36 入門審査と街へ?
この防衛門では、入門審査を受け許可を取らないと、街の中に入ってはいけないらしい。
その為、ユウマと未菜は防衛門の入門審査を受けるために馬車を降りて、他の人達が並んでいる通常の通路に並ぼうと騎士達のいる方向に歩いていたらレーネさんに呼び止められた。
「ユウマ様達は、そちらの通路に並ばなくてよろしいですよ。私達と一緒に来てください」
そう言われたが不思議に思い後について行った。
通常に通路とは別でレーネさんと進んだ通路は、おそらく重要人物や貴族等が通る通路の様で少し豪華ですぐに先へと通された。
そして、その先の豪華な扉の前にシルフィーが立って待っていた。
何故、俺達がこちら側につれてこられたのかを尋ねるとレーネさんが簡単に答えてくれた。

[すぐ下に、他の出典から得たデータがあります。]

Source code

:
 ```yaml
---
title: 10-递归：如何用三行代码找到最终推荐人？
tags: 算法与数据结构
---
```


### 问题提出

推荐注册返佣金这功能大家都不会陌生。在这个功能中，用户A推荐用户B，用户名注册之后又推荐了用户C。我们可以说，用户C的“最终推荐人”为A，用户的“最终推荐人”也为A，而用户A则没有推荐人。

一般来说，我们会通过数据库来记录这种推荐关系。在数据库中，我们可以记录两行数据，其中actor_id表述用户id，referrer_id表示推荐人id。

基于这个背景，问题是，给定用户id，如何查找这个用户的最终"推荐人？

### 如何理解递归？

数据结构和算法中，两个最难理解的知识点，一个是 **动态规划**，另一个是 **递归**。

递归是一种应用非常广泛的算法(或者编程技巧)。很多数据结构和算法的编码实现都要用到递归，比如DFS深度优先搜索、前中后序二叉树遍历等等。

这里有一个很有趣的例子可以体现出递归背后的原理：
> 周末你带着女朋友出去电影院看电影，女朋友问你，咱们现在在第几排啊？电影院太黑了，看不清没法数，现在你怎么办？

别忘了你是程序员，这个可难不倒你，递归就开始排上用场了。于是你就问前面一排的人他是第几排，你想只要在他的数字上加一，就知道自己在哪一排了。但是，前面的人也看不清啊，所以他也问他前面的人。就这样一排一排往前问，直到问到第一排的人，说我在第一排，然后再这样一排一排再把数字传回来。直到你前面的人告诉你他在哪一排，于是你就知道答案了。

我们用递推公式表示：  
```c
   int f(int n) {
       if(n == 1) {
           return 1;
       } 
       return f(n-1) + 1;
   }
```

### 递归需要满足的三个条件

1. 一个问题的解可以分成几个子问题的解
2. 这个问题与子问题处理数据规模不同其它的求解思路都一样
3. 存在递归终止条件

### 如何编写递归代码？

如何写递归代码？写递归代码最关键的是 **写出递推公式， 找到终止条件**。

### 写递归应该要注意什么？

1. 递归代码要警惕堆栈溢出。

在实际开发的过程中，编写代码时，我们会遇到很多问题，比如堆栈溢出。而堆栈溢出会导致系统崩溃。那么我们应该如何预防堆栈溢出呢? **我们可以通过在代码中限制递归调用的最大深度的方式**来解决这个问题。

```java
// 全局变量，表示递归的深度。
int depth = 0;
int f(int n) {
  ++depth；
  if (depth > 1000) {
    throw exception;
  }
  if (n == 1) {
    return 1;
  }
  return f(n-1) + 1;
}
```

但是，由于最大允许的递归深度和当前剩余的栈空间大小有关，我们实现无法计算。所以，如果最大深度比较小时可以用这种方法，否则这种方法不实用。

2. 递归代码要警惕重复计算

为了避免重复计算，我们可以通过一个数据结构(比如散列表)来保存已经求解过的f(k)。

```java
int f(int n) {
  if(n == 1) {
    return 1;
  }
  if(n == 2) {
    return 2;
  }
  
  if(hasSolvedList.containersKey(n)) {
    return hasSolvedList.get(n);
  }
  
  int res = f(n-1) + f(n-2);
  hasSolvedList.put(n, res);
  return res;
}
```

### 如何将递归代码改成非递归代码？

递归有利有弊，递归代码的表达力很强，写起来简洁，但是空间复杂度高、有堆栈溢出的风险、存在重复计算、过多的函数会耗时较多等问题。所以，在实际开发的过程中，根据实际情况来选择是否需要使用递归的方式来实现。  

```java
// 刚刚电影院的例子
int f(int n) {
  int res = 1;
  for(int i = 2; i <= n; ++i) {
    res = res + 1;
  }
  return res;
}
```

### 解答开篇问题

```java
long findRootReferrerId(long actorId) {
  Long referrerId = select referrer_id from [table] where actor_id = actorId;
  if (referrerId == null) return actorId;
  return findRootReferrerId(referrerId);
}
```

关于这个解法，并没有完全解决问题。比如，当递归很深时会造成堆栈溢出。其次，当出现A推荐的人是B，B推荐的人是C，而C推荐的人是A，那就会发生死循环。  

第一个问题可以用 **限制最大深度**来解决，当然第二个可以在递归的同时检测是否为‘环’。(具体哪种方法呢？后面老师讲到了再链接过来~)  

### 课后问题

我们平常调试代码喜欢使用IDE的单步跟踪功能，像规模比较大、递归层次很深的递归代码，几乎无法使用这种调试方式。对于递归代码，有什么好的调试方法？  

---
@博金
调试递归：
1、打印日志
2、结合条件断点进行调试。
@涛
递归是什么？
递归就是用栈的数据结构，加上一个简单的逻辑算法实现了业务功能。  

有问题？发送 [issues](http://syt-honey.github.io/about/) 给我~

「えっとですね。ユウマ様とミナさんは、シルフィーの護衛と御友人と言う扱いになっておりますゆえ、こちらの特別通路を通って審査室で審査を受けて頂きたいとおもいまして」
「へっ?でも俺達は一般人ですよ。良いのですか?」
ユウマは、このとき護衛は依頼されたが、友人認定されてたのかと思っていた。まあ、未菜に関してはかなりシルフィーさんとは仲良くなっていたが、それでだろうかと思っていた。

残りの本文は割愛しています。